== Material provided ==
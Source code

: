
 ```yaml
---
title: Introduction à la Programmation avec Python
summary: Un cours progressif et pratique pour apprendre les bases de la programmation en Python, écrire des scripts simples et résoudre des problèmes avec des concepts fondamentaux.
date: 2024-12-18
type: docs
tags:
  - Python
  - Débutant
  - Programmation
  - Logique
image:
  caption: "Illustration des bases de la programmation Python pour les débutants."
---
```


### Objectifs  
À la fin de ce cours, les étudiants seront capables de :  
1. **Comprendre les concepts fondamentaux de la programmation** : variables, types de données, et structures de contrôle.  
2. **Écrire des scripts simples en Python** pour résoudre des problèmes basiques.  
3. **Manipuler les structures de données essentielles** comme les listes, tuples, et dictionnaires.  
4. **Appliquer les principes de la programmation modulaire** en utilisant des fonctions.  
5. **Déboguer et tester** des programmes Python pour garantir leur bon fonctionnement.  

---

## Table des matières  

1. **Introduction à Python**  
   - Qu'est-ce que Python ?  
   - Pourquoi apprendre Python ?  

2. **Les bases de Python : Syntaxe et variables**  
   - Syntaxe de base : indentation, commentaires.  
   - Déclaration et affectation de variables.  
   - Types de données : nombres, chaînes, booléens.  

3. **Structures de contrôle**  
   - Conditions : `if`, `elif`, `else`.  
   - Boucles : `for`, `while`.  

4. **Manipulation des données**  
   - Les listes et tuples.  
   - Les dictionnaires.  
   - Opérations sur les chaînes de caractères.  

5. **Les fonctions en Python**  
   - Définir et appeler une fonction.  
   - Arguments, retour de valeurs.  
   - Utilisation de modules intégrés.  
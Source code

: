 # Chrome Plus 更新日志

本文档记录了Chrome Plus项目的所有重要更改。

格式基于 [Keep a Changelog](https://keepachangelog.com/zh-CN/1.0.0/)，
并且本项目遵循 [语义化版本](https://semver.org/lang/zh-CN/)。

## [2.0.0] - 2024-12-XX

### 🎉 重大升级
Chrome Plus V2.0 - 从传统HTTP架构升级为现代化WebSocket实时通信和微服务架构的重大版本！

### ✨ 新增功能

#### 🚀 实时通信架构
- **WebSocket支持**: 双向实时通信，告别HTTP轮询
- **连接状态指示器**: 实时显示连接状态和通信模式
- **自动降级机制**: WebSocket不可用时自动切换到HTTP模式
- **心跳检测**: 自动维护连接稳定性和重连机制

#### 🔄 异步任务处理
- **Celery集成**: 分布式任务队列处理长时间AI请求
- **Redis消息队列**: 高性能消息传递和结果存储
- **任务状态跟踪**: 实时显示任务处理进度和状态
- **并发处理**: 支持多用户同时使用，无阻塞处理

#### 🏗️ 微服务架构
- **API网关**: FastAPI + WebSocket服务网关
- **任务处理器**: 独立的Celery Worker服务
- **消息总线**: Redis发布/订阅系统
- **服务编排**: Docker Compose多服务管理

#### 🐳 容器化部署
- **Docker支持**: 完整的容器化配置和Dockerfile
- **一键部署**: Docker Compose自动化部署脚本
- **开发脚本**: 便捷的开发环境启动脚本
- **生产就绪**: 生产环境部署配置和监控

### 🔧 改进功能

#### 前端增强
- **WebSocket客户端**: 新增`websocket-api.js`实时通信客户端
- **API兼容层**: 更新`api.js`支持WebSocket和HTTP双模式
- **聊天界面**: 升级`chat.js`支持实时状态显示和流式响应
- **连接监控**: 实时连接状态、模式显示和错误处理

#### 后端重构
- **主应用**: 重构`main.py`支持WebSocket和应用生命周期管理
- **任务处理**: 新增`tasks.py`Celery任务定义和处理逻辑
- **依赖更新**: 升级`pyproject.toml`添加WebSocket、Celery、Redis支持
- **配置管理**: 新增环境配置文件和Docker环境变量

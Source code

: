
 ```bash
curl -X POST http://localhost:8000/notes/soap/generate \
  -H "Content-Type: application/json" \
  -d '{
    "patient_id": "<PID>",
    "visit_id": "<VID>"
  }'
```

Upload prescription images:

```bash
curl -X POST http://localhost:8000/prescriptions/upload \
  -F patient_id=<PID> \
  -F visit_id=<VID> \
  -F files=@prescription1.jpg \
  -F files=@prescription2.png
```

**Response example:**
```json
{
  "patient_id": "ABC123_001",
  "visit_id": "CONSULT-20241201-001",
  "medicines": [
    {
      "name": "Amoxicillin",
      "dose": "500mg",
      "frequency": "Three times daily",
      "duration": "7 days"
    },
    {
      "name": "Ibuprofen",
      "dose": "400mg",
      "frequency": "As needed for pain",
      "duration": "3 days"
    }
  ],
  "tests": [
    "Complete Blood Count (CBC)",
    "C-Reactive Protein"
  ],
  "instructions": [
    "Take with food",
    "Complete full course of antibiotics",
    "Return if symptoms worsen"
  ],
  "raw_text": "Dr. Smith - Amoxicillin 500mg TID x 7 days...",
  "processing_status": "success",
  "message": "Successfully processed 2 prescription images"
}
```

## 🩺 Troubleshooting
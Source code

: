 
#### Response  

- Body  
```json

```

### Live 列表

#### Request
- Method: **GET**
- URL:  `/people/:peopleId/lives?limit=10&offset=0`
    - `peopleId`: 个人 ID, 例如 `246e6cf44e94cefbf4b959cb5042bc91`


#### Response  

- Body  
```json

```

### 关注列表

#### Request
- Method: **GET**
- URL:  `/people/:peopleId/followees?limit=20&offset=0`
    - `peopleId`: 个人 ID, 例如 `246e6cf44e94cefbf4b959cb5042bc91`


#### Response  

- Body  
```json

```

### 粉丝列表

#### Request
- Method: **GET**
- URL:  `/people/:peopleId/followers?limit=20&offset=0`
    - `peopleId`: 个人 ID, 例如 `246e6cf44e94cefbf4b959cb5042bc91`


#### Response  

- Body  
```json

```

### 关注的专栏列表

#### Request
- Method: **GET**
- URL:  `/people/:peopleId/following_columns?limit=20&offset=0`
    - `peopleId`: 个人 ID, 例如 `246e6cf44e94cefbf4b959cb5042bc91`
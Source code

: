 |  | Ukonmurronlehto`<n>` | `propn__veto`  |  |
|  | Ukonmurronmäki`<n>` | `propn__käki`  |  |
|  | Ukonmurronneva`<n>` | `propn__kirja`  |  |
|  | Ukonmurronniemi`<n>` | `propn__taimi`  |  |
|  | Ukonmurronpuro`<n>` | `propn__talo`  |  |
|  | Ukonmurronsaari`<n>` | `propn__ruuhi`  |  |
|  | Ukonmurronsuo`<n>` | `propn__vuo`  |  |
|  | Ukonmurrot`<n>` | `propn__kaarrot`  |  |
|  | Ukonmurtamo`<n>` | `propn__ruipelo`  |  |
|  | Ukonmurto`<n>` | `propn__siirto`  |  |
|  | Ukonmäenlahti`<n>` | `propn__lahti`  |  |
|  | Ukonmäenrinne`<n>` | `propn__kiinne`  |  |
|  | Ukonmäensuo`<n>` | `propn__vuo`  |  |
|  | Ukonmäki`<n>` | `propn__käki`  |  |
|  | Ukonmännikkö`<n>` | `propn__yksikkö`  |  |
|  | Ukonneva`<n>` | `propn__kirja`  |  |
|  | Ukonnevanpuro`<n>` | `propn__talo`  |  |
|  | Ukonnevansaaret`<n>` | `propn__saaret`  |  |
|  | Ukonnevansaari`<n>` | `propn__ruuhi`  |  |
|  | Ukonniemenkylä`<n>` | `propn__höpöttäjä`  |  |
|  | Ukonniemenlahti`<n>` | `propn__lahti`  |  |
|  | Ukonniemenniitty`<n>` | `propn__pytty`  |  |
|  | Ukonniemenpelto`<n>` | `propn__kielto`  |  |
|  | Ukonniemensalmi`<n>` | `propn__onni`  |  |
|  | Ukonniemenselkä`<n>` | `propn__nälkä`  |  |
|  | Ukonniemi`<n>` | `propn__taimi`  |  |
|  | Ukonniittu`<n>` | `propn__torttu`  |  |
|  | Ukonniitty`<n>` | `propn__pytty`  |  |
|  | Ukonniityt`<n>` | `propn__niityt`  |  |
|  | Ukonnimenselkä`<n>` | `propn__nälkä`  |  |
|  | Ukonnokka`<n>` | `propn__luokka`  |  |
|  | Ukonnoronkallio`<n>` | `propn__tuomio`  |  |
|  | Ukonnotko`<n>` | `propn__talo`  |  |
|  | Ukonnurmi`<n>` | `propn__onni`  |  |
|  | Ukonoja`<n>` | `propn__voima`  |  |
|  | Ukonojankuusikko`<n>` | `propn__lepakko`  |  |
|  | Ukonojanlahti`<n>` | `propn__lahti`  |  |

== What this task involves ==
Go through the records and report each line that contains "images".

== Written solution ==
Upload prescription images:
  "message": "Successfully processed 2 prescription images"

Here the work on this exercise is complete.